El primer semestre de este 2025 fue especialmente duro para mí debido al silencio de la mayoría de mis estudiantes. Durante las primeras semanas, no hablaron o lo hicieron tan bajito que no se les entendía nada.
Ello, a causa de su bajo nivel de comprensión y comunicación escrita; así como de sus dificultades para tolerar la frustración, para esforzarse en el estudio y tener un comportamiento ético en la universidad.
Eso afecta mucho el desarrollo de las clases, pues estas se basan en teorías que deben encontrar réplica y puesta en acción en la boca de mis alumnos.
Porque en las lecciones, dialogar, discutir y razonar es fundamental para que el aprendizaje tome más forma, aquella que debe tener: la del pensamiento crítico e independiente.
Lo es, además, como señalan varias investigaciones, por lo trascendental de la participación estudiantil como mecanismo protector frente a algunos problemas.
Gabriela de la Cruz Flores, investigadora de la UNAM, relaciona positivamente la participación estudiantil con la permanencia en el aula, el desarrollo de habilidades interpersonales, la disminución de la violencia escolar y un mayor éxito de la institución
Del mismo modo, la profesora Irma Arguedas Negrini, de la UCR, asocia el involucramiento estudiantil con la motivación y la permanencia en el aula.
En mi experiencia, lograr un ambiente libre, dialógico y estimulante repercute buenamente en sensaciones de bienestar y dignidad de cada estudiante. Es decir, ocasiona un poco de felicidad académica.
Pero nuestro sistema educativo no tiene mecanismos para promover la participación estudiantil, pues ni el marco curricular ni la filosofía educativa lo contemplan.

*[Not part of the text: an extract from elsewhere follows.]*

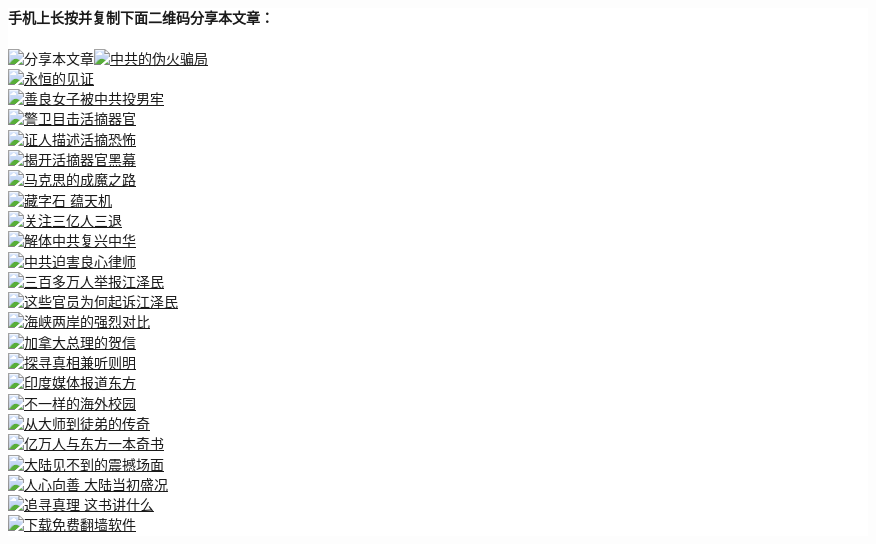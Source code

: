 <strong>手机上长按并复制下面二维码分享本文章：</strong><br><br><img src="https://quickchart.io/qr?size=256&text=https://github.com/1992513/djy/blob/master/gb/3/12/22/n434691.md%231" title="分享本文章"></td><td VALIGN=TOP><a href="https://github.com/1992513/djy/blob/master/gb/16/1/21/n4622075.md?dfh#1" target="_blank"><img src="https://raw.githubusercontent.com/1992513/djy/master/gb/300/wei-f1.jpg" title="中共的伪火骗局"  alt="中共的伪火骗局"></a><br><a href="https://github.com/1992513/www/blob/master/README.md?dfh#9" target="_blank"><img src="https://raw.githubusercontent.com/1992513/djy/master/gb/300/yong-h.jpg" title="永恒的见证"  alt="永恒的见证"></a><br><a href="https://github.com/1992513/djy/blob/master/gb/13/9/29/n3974789.md?dfh#1" target="_blank"><img src="https://raw.githubusercontent.com/1992513/djy/master/gb/300/shang-lnz.jpg" title="善良女子被中共投男牢"  alt="善良女子被中共投男牢"></a><br><a href="https://github.com/1992513/djy/blob/master/gb/16/3/16/n4663449.md?dfh#1" target="_blank"><img src="https://raw.githubusercontent.com/1992513/djy/master/gb/300/huo-z3.jpg" title="警卫目击活摘器官"  alt="警卫目击活摘器官"></a><br><a href="https://github.com/1992513/djy/blob/master/gb/16/8/7/n8177641.md?dfh#1" target="_blank"><img src="https://raw.githubusercontent.com/1992513/djy/master/gb/300/huo-z4.jpg" title="证人描述活摘恐怖"  alt="证人描述活摘恐怖"></a><br><a href="https://github.com/1992513/djy/blob/master/gb/10/4/19/n2881569.md?dfh#1" target="_blank"><img src="https://raw.githubusercontent.com/1992513/djy/master/gb/300/huo-z1.jpg" title="揭开活摘器官黑幕"  alt="揭开活摘器官黑幕"></a><br><a href="https://github.com/1992513/djy/blob/master/gb/10/11/7/n3077476.md?dfh#1" target="_blank"><img src="https://raw.githubusercontent.com/1992513/djy/master/gb/300/ma-ks.jpg" title="马克思的成魔之路"  alt="马克思的成魔之路"></a><br><a href="https://github.com/1992513/djy/blob/master/gb/14/6/9/n4173977.md?dfh#1" target="_blank"><img src="https://raw.githubusercontent.com/1992513/djy/master/gb/300/chang-zs.jpg" title="藏字石 蕴天机"  alt="藏字石 蕴天机"></a><br><a href="https://github.com/1992513/djy/blob/master/gb/18/5/10/n10381511.md?dfh#1" target="_blank"><img src="https://raw.githubusercontent.com/1992513/djy/master/gb/300/st1.jpg" title="关注三亿人三退"  alt="关注三亿人三退"></a><br><a href="https://github.com/1992513/djy/blob/master/gb/18/3/21/n10237682.md?dfh#1" target="_blank"><img src="https://raw.githubusercontent.com/1992513/djy/master/gb/300/jie-t.jpg" title="解体中共复兴中华"  alt="解体中共复兴中华"></a><br><a href="https://github.com/1992513/djy/blob/master/gb/9/2/9/n2422991.md?dfh#1" target="_blank"><img src="https://raw.githubusercontent.com/1992513/djy/master/gb/300/gao-zs.jpg" title="中共迫害良心律师"  alt="中共迫害良心律师"></a><br><a href="https://github.com/1992513/djy/blob/master/gb/18/12/9/n10900044.md?dfh#1" target="_blank"><img src="https://raw.githubusercontent.com/1992513/djy/master/gb/300/sj1.jpg" title="三百多万人举报江泽民"  alt="三百多万人举报江泽民"></a><br><a href="https://github.com/1992513/djy/blob/master/gb/18/8/28/n10672014.md?dfh#1" target="_blank"><img src="https://raw.githubusercontent.com/1992513/djy/master/gb/300/sj2.jpg" title="这些官员为何起诉江泽民"  alt="这些官员为何起诉江泽民"></a><br><a href="https://github.com/1992513/djy/blob/master/gb/8/12/18/n2367165.md?dfh#1" target="_blank"><img src="https://raw.githubusercontent.com/1992513/djy/master/gb/300/liangan.jpg" title="海峡两岸的强烈对比"  alt="海峡两岸的强烈对比"></a><br><a href="https://github.com/1992513/djy/blob/master/gb/15/12/10/n4593139.md?dfh#1" target="_blank"><img src="https://raw.githubusercontent.com/1992513/djy/master/gb/300/jia-ndzl.jpg" title="加拿大总理的贺信"  alt="加拿大总理的贺信"></a><br><a href="https://github.com/1992513/djy/blob/master/gb/11/6/17/n3289382.md?dfh#1" target="_blank"><img src="https://raw.githubusercontent.com/1992513/djy/master/gb/300/xiao-wd.jpg" title="探寻真相兼听则明"  alt="探寻真相兼听则明"></a><br><a href="https://github.com/1992513/djy/blob/master/gb/18/10/27/n10812623.md?dfh#1" target="_blank"><img src="https://raw.githubusercontent.com/1992513/djy/master/gb/300/yindu.jpg" title="印度媒体报道东方"  alt="印度媒体报道东方"></a><br><a href="https://github.com/1992513/djy/blob/master/gb/18/6/9/n10469652.md?dfh#1" target="_blank"><img src="https://raw.githubusercontent.com/1992513/djy/master/gb/300/xie-j.jpg" title="不一样的海外校园"  alt="不一样的海外校园"></a><br><a href="https://github.com/1992513/djy/blob/master/gb/7/4/5/n1669415.md?dfh#1" target="_blank"><img src="https://raw.githubusercontent.com/1992513/djy/master/gb/300/li-up.jpg" title="从大师到徒弟的传奇"  alt="从大师到徒弟的传奇"></a><br><a href="https://github.com/1992513/djy/blob/master/gb/17/5/26/n9191512.md?dfh#1" target="_blank"><img src="https://raw.githubusercontent.com/1992513/djy/master/gb/300/zfl2.jpg" title="亿万人与东方一本奇书"  alt="亿万人与东方一本奇书"></a><br><a href="https://github.com/1992513/djy/blob/master/gb/13/11/27/n4020290.md?dfh#1" target="_blank"><img src="https://raw.githubusercontent.com/1992513/djy/master/gb/300/zhen-h.jpg" title="大陆见不到的震撼场面"  alt="大陆见不到的震撼场面"></a><br><a href="https://github.com/1992513/djy/blob/master/gb/15/7/17/n4482910.md?dfh#1" target="_blank"><img src="https://raw.githubusercontent.com/1992513/djy/master/gb/300/dalu-sk.jpg" title="人心向善 大陆当初盛况"  alt="人心向善 大陆当初盛况"></a><br><a href="https://github.com/1992513/djy/blob/master/gb/19/1/5/n10955468.md?dfh#1" target="_blank"><img src="https://raw.githubusercontent.com/1992513/djy/master/gb/300/zfl1.jpg" title="追寻真理 这书讲什么"  alt="追寻真理 这书讲什么"></a><br><a href="https://github.com/1992513/www/blob/master/README.md?dfh#1" target="_blank"><img src="https://raw.githubusercontent.com/1992513/djy/master/gb/300/fq1.jpg" title="下载免费翻墙软件"  alt="下载免费翻墙软件"></a><br></td></tr></table>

Además, nuestra educación se ha venido convirtiendo en un laberinto administrativo al servicio de los documentos.
Por su lado, los educadores, sobre todo de primaria y secundaria, cargan en soledad con el peso de la violencia estudiantil y la sobredemanda familiar.
Este semestre, cansada y angustiada de intentar varias estrategias, me las arreglé para que hablaran sobre las razones, ofreciéndoles un marcador, unas pizarras blancas y la promesa de anonimato. Sus respuestas me liberaron un poco de la frustración, pero me sacudieron con enojo y tristeza.
Si bien por allá aparecieron la indiferencia, el confort, la costumbre y la apatía, confesadas con sigilo, barbotaron el miedo a hacer el ridículo, a fallar o decir algo mal, el terror a las burlas y al qué dirán, la vergüenza excesiva y la certeza de una enorme presión social que espera un cien de cada boca.

Por mi experiencia docente, veo también su escasa capacidad de acoger los errores como parte del proceso; el largo entrenamiento en la familia, la escuela, la secundaria y la propia universidad, para que se callen, bajo la amenaza de una ridiculización difícil en cualquier época de la vida.
Pero también, el adiestramiento que han recibido, en esas mismas instituciones, para comportarse deshonestamente.
Si uno de ellos habla mal de un profesor, algunos no dudarán en hacerle hate en chats y redes al docente, pese a sospechar que es inocente porque: “preferimos acusar falsamente a un profe que dejar de creerle a uno de nosotros”.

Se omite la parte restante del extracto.